- _What the exercise asks_:
Exact copy, pictures excluded: write out every line below.

- _Exercise input_:

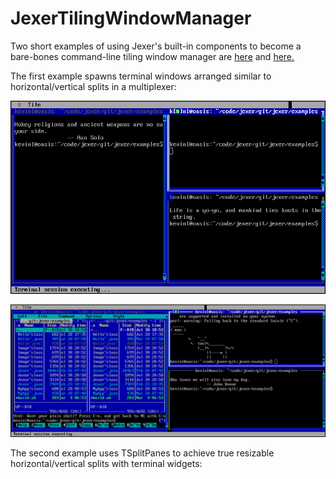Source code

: JexerTilingWindowManager
========================

Two short examples of using Jexer's built-in components to become a
bare-bones command-line tiling window manager are
[here](https://gitlab.com/klamonte/jexer/blob/master/examples/JexerTilingWindowManager.java)
and
[here.](https://gitlab.com/klamonte/jexer/blob/master/examples/JexerTilingWindowManager2.java)

The first example spawns terminal windows arranged similar to
horizontal/vertical splits in a multiplexer:

![example_tilingwm_1](uploads/8f6d61fafcdcf59f8854cf51d93ea712/example_tilingwm_1.png)

![example_tilingwm_2](uploads/1679324e7a300deb32c0d65988f79b3c/example_tilingwm_2.png)

The second example uses TSplitPanes to achieve true resizable
horizontal/vertical splits with terminal widgets:
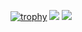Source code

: [![trophy](https://github-profile-trophy.vercel.app/?username=metolone-xyz&theme=gruvbox)](https://github.com/ryo-ma/github-profile-trophy)
[![](https://activity-graph.herokuapp.com/graph?username=metolone-xyz&theme=github)](https://activity-graph.herokuapp.com/graph?username=metolone-xyz&theme=github)
[![](https://github-readme-streak-stats.herokuapp.com/?user=metolone-xyz&theme=dark)](https://github-readme-streak-stats.herokuapp.com/?user=metolone-xyz&theme=dark)
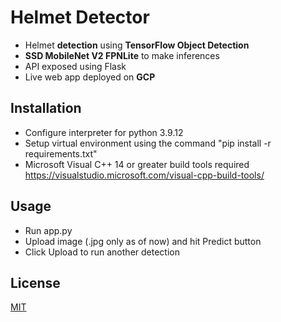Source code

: # Helmet Detector

- Helmet **detection** using **TensorFlow Object Detection**
- **SSD MobileNet V2 FPNLite** to make inferences
- API exposed using Flask
- Live web app deployed on **GCP**  

## Installation

- Configure interpreter for python 3.9.12
- Setup virtual environment using the command "pip install -r requirements.txt"
- Microsoft Visual C++ 14 or greater build tools required https://visualstudio.microsoft.com/visual-cpp-build-tools/

## Usage

- Run app.py
- Upload image (.jpg only as of now) and hit Predict button 
- Click Upload to run another detection

## License
[MIT](https://choosealicense.com/licenses/mit/)
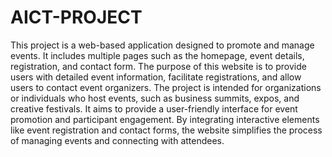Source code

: # AICT-PROJECT

This project is a web-based application designed to promote and manage events. It includes multiple pages such as the homepage, event details, registration, and contact form. The purpose of this website is to provide users with detailed event information, facilitate registrations, and allow users to contact event organizers. The project is intended for organizations or individuals who host events, such as business summits, expos, and creative festivals. It aims to provide a user-friendly interface for event promotion and participant engagement. By integrating interactive elements like event registration and contact forms, the website simplifies the process of managing events and connecting with attendees.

- _Answer to this exercise_:
Source code

: JexerTilingWindowManager
========================

Two short examples of using Jexer's built-in components to become a
bare-bones command-line tiling window manager are
[here](https://gitlab.com/klamonte/jexer/blob/master/examples/JexerTilingWindowManager.java)
and
[here.](https://gitlab.com/klamonte/jexer/blob/master/examples/JexerTilingWindowManager2.java)

The first example spawns terminal windows arranged similar to
horizontal/vertical splits in a multiplexer:

![example_tilingwm_1](uploads/8f6d61fafcdcf59f8854cf51d93ea712/example_tilingwm_1.png)

![example_tilingwm_2](uploads/1679324e7a300deb32c0d65988f79b3c/example_tilingwm_2.png)

The second example uses TSplitPanes to achieve true resizable
horizontal/vertical splits with terminal widgets:
Source code

: [![trophy](https://github-profile-trophy.vercel.app/?username=metolone-xyz&theme=gruvbox)](https://github.com/ryo-ma/github-profile-trophy)
[![](https://activity-graph.herokuapp.com/graph?username=metolone-xyz&theme=github)](https://activity-graph.herokuapp.com/graph?username=metolone-xyz&theme=github)
[![](https://github-readme-streak-stats.herokuapp.com/?user=metolone-xyz&theme=dark)](https://github-readme-streak-stats.herokuapp.com/?user=metolone-xyz&theme=dark)
Source code

: # Helmet Detector

- Helmet **detection** using **TensorFlow Object Detection**
- **SSD MobileNet V2 FPNLite** to make inferences
- API exposed using Flask
- Live web app deployed on **GCP**  

## Installation

- Configure interpreter for python 3.9.12
- Setup virtual environment using the command "pip install -r requirements.txt"
- Microsoft Visual C++ 14 or greater build tools required https://visualstudio.microsoft.com/visual-cpp-build-tools/

## Usage

- Run app.py
- Upload image (.jpg only as of now) and hit Predict button 
- Click Upload to run another detection

## License
[MIT](https://choosealicense.com/licenses/mit/)
Source code

: # AICT-PROJECT

This project is a web-based application designed to promote and manage events. It includes multiple pages such as the homepage, event details, registration, and contact form. The purpose of this website is to provide users with detailed event information, facilitate registrations, and allow users to contact event organizers. The project is intended for organizations or individuals who host events, such as business summits, expos, and creative festivals. It aims to provide a user-friendly interface for event promotion and participant engagement. By integrating interactive elements like event registration and contact forms, the website simplifies the process of managing events and connecting with attendees.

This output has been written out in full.